INPUT DATA below:

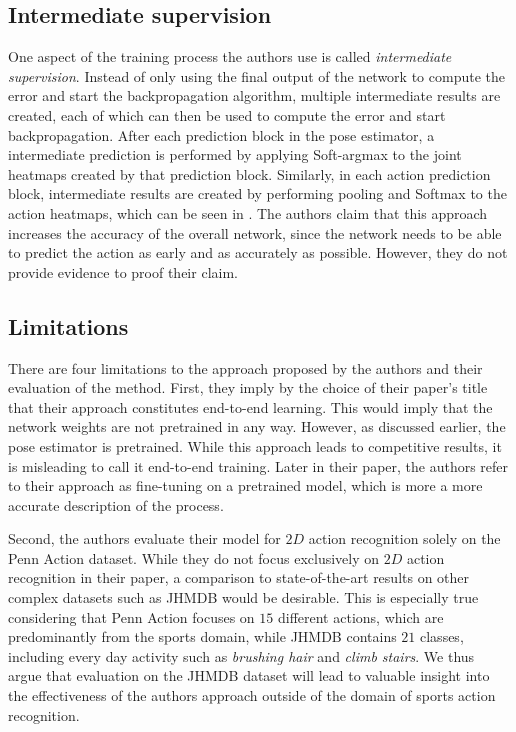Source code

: \subsection{Intermediate supervision}
\label{sec:luvizon_intermediate_supervision}
One aspect of the training process the authors use is called \textit{intermediate supervision}.
Instead of only using the final output of the network to compute the error and start the backpropagation algorithm, multiple intermediate results are created, each of which can then be used to compute the error and start backpropagation.
After each prediction block in the pose estimator, a intermediate prediction is performed by applying Soft-argmax to the joint heatmaps created by that prediction block.
Similarly, in each action prediction block, intermediate results are created by performing pooling and Softmax to the action heatmaps, which can be seen in .
The authors claim that this approach increases the accuracy of the overall network, since the network needs to be able to predict the action as early and as accurately as possible.
However, they do not provide evidence to proof their claim.  

\subsection{Limitations}
\label{sec:deephar_limitations}
There are four limitations to the approach proposed by the authors and their evaluation of the method.
First, they imply by the choice of their paper's title that their approach constitutes end-to-end learning.
This would imply that the network weights are not pretrained in any way.
However, as discussed earlier, the pose estimator is pretrained.
While this approach leads to competitive results, it is misleading to call it end-to-end training.
Later in their paper, the authors refer to their approach as fine-tuning on a pretrained model, which is more a more accurate description of the process. 

Second, the authors evaluate their model for $2D$ action recognition solely on the Penn Action dataset.
While they do not focus exclusively on $2D$ action recognition in their paper, a comparison to state-of-the-art results on other complex datasets such as JHMDB would be desirable.
This is especially true considering that Penn Action focuses on $15$ different actions, which are predominantly from the sports domain, while JHMDB contains $21$ classes, including every day activity such as \textit{brushing hair} and \textit{climb stairs}.
We thus argue that evaluation on the JHMDB dataset will lead to valuable insight into the effectiveness of the authors approach outside of the domain of sports action recognition.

End of INPUT DATA.

The answer must be the lines from the one containing "First, they imply" through the last line of the records, copied exactly, with nothing else.

First, they imply by the choice of their paper's title that their approach constitutes end-to-end learning.
This would imply that the network weights are not pretrained in any way.
However, as discussed earlier, the pose estimator is pretrained.
While this approach leads to competitive results, it is misleading to call it end-to-end training.
Later in their paper, the authors refer to their approach as fine-tuning on a pretrained model, which is more a more accurate description of the process. 

Second, the authors evaluate their model for $2D$ action recognition solely on the Penn Action dataset.
While they do not focus exclusively on $2D$ action recognition in their paper, a comparison to state-of-the-art results on other complex datasets such as JHMDB would be desirable.
This is especially true considering that Penn Action focuses on $15$ different actions, which are predominantly from the sports domain, while JHMDB contains $21$ classes, including every day activity such as \textit{brushing hair} and \textit{climb stairs}.
We thus argue that evaluation on the JHMDB dataset will lead to valuable insight into the effectiveness of the authors approach outside of the domain of sports action recognition.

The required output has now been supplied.